During the year under review, neither the Statutory Auditors nor the Secretarial Auditors has reported to the Audit Committee, under Sec 143(12) of the Companies Act, 2013, any instances of fraud committed against the Company by its officers or employees.

33. RISK MANAGEMENT POLICY

The Company has developed and implemented a ‘Risk Management Policy that includes identification of elements of risk, which in the opinion of the Board may threaten the existence of the Company. Risk Management Report forms a part of the Annual Report.

34. ADDITIONAL INFORMATION TO SHAREHOLDERS

Detailed information to the shareholders is provided in the Shareholders Referencer, a part of the Annual Report.

35. AUDITORS

Statutory Auditors

Pursuant to the provisions of Section 139 of the Companies Act 2013 and the rules framed thereafter, M/s ASA & Associates LLP, (Firm Registration Number- 009571N/N500006) Chartered Accountants, were appointed as statutory auditors of the Company from the conclusion of the Annual General Meeting (AGM) of the Company held on July 8, 2022 until the conclusion of Annual General Meeting of the Company to be held in Calendar year 2027. The requirement to place the matter relating to appointment of the statutory auditors for ratification by the Members at every AGM has been done away by the Companies (Amendment) Act, 2017 with effect from May 7, 2018. Accordingly, no resolution is being proposed for ratification of appointment of Statutory Auditors at the ensuing AGM and a note in respect of same has been included in the Notice for this AGM.

Secretarial Auditor

As per the Companies Act 2013, Secretarial Audit by a practicing Company Secretary has become mandatory for prescribed companies, and they are required to annex the Secretarial Audit report with their Board Report in the Annual Report.

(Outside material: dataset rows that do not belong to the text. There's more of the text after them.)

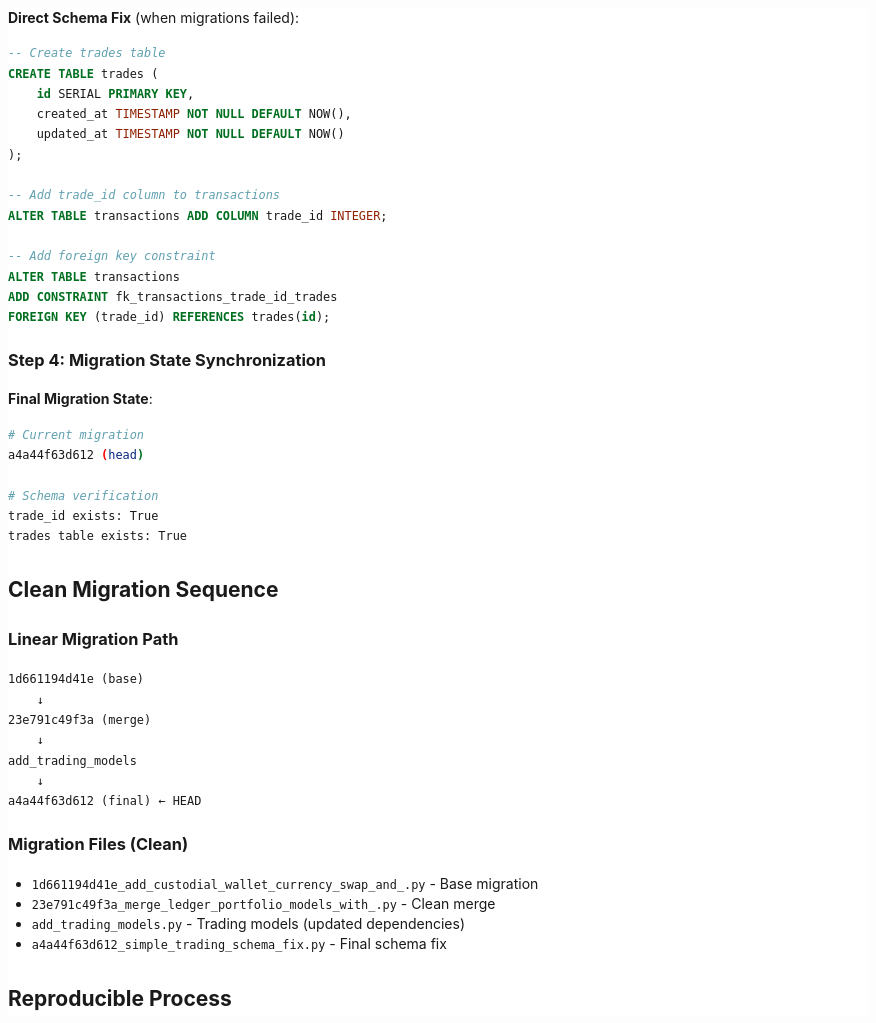 **Direct Schema Fix** (when migrations failed):
```sql
-- Create trades table
CREATE TABLE trades (
    id SERIAL PRIMARY KEY,
    created_at TIMESTAMP NOT NULL DEFAULT NOW(),
    updated_at TIMESTAMP NOT NULL DEFAULT NOW()
);

-- Add trade_id column to transactions
ALTER TABLE transactions ADD COLUMN trade_id INTEGER;

-- Add foreign key constraint
ALTER TABLE transactions 
ADD CONSTRAINT fk_transactions_trade_id_trades 
FOREIGN KEY (trade_id) REFERENCES trades(id);
```

### Step 4: Migration State Synchronization

**Final Migration State**:
```bash
# Current migration
a4a44f63d612 (head)

# Schema verification
trade_id exists: True
trades table exists: True
```

## Clean Migration Sequence

### Linear Migration Path
```
1d661194d41e (base) 
    ↓
23e791c49f3a (merge)
    ↓
add_trading_models
    ↓
a4a44f63d612 (final) ← HEAD
```

### Migration Files (Clean)
- `1d661194d41e_add_custodial_wallet_currency_swap_and_.py` - Base migration
- `23e791c49f3a_merge_ledger_portfolio_models_with_.py` - Clean merge
- `add_trading_models.py` - Trading models (updated dependencies)
- `a4a44f63d612_simple_trading_schema_fix.py` - Final schema fix

## Reproducible Process
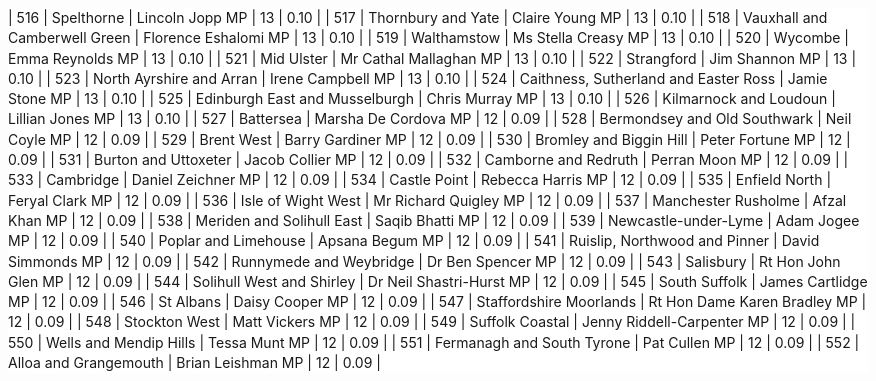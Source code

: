 | 516 | Spelthorne | Lincoln Jopp MP | 13 | 0.10 |
| 517 | Thornbury and Yate | Claire Young MP | 13 | 0.10 |
| 518 | Vauxhall and Camberwell Green | Florence Eshalomi MP | 13 | 0.10 |
| 519 | Walthamstow | Ms Stella Creasy MP | 13 | 0.10 |
| 520 | Wycombe | Emma Reynolds MP | 13 | 0.10 |
| 521 | Mid Ulster | Mr Cathal Mallaghan MP | 13 | 0.10 |
| 522 | Strangford | Jim Shannon MP | 13 | 0.10 |
| 523 | North Ayrshire and Arran | Irene Campbell MP | 13 | 0.10 |
| 524 | Caithness, Sutherland and Easter Ross | Jamie Stone MP | 13 | 0.10 |
| 525 | Edinburgh East and Musselburgh | Chris Murray MP | 13 | 0.10 |
| 526 | Kilmarnock and Loudoun | Lillian Jones MP | 13 | 0.10 |
| 527 | Battersea | Marsha De Cordova MP | 12 | 0.09 |
| 528 | Bermondsey and Old Southwark | Neil Coyle MP | 12 | 0.09 |
| 529 | Brent West | Barry Gardiner MP | 12 | 0.09 |
| 530 | Bromley and Biggin Hill | Peter Fortune MP | 12 | 0.09 |
| 531 | Burton and Uttoxeter | Jacob Collier MP | 12 | 0.09 |
| 532 | Camborne and Redruth | Perran Moon MP | 12 | 0.09 |
| 533 | Cambridge | Daniel Zeichner MP | 12 | 0.09 |
| 534 | Castle Point | Rebecca Harris MP | 12 | 0.09 |
| 535 | Enfield North | Feryal Clark MP | 12 | 0.09 |
| 536 | Isle of Wight West | Mr Richard Quigley MP | 12 | 0.09 |
| 537 | Manchester Rusholme | Afzal Khan MP | 12 | 0.09 |
| 538 | Meriden and Solihull East | Saqib Bhatti MP | 12 | 0.09 |
| 539 | Newcastle-under-Lyme | Adam Jogee MP | 12 | 0.09 |
| 540 | Poplar and Limehouse | Apsana Begum MP | 12 | 0.09 |
| 541 | Ruislip, Northwood and Pinner | David Simmonds MP | 12 | 0.09 |
| 542 | Runnymede and Weybridge | Dr Ben Spencer MP | 12 | 0.09 |
| 543 | Salisbury | Rt Hon John Glen MP | 12 | 0.09 |
| 544 | Solihull West and Shirley | Dr Neil Shastri-Hurst MP | 12 | 0.09 |
| 545 | South Suffolk | James Cartlidge MP | 12 | 0.09 |
| 546 | St Albans | Daisy Cooper MP | 12 | 0.09 |
| 547 | Staffordshire Moorlands | Rt Hon Dame Karen Bradley MP | 12 | 0.09 |
| 548 | Stockton West | Matt Vickers MP | 12 | 0.09 |
| 549 | Suffolk Coastal | Jenny Riddell-Carpenter MP | 12 | 0.09 |
| 550 | Wells and Mendip Hills | Tessa Munt MP | 12 | 0.09 |
| 551 | Fermanagh and South Tyrone | Pat Cullen MP | 12 | 0.09 |
| 552 | Alloa and Grangemouth | Brian Leishman MP | 12 | 0.09 |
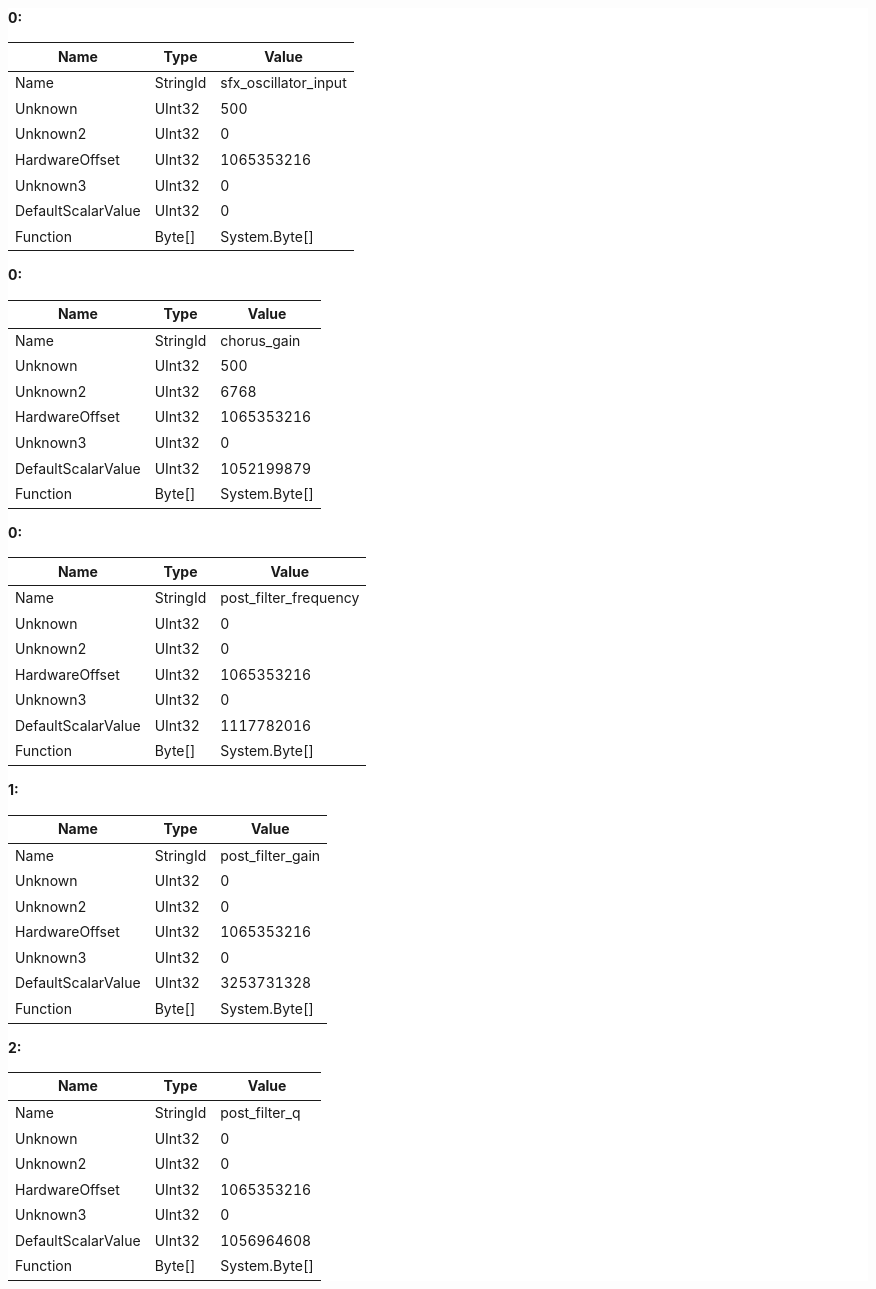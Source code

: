 
**0:**

Name	| Type	| Value
---	|---	|---	|
Name	|StringId	|sfx_oscillator_input
Unknown	|UInt32	|500
Unknown2	|UInt32	|0
HardwareOffset	|UInt32	|1065353216
Unknown3	|UInt32	|0
DefaultScalarValue	|UInt32	|0
Function	|Byte[]	|System.Byte[]


**0:**

Name	| Type	| Value
---	|---	|---	|
Name	|StringId	|chorus_gain
Unknown	|UInt32	|500
Unknown2	|UInt32	|6768
HardwareOffset	|UInt32	|1065353216
Unknown3	|UInt32	|0
DefaultScalarValue	|UInt32	|1052199879
Function	|Byte[]	|System.Byte[]


**0:**

Name	| Type	| Value
---	|---	|---	|
Name	|StringId	|post_filter_frequency
Unknown	|UInt32	|0
Unknown2	|UInt32	|0
HardwareOffset	|UInt32	|1065353216
Unknown3	|UInt32	|0
DefaultScalarValue	|UInt32	|1117782016
Function	|Byte[]	|System.Byte[]


**1:**

Name	| Type	| Value
---	|---	|---	|
Name	|StringId	|post_filter_gain
Unknown	|UInt32	|0
Unknown2	|UInt32	|0
HardwareOffset	|UInt32	|1065353216
Unknown3	|UInt32	|0
DefaultScalarValue	|UInt32	|3253731328
Function	|Byte[]	|System.Byte[]


**2:**

Name	| Type	| Value
---	|---	|---	|
Name	|StringId	|post_filter_q
Unknown	|UInt32	|0
Unknown2	|UInt32	|0
HardwareOffset	|UInt32	|1065353216
Unknown3	|UInt32	|0
DefaultScalarValue	|UInt32	|1056964608
Function	|Byte[]	|System.Byte[]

Pursuant to the provisions of Section 204 of the Companies Act, 2013 and The Companies (Appointment and Remuneration of Managerial Personnel) Rules, 2014, the Board appointed, M/S PI and Associates, Practising Company Secretaries to undertake the Secretarial Audit of the Company. Secretarial Audit Report in the prescribed Form MR 3 is provided as Annexure F to this Directors

Report. The Secretarial Auditors Report does not contain any qualification, reservation or adverse remark.

The Company voluntarily adheres to the various Secretarial Standards issued by the Institute of Company Secretaries of India.

36. INTERNAL FINANCIAL CONTROLS

Your Company has in place adequate internal financial controls with reference to the financial statements.

Your Company has appointed M/s Varma & Varma Chartered Accountants, an external professional firm as Internal Auditors. The Internal Audit of the Company is regularly carried out to review the internal control systems and processes. The Internal Audit Reports along with implementation and recommendations contained therein are periodically reviewed by Audit Committee of the Board.

M/s ASA & Associates, LLP, the statutory auditors of the Company, has audited the financial statements included in the annual report and has issued an attestation report on our internal control over financial reporting (as defined in Section 143 of Companies Act 2013).

37. CORPORATE SOCIAL RESPONSIBILITY (CSR)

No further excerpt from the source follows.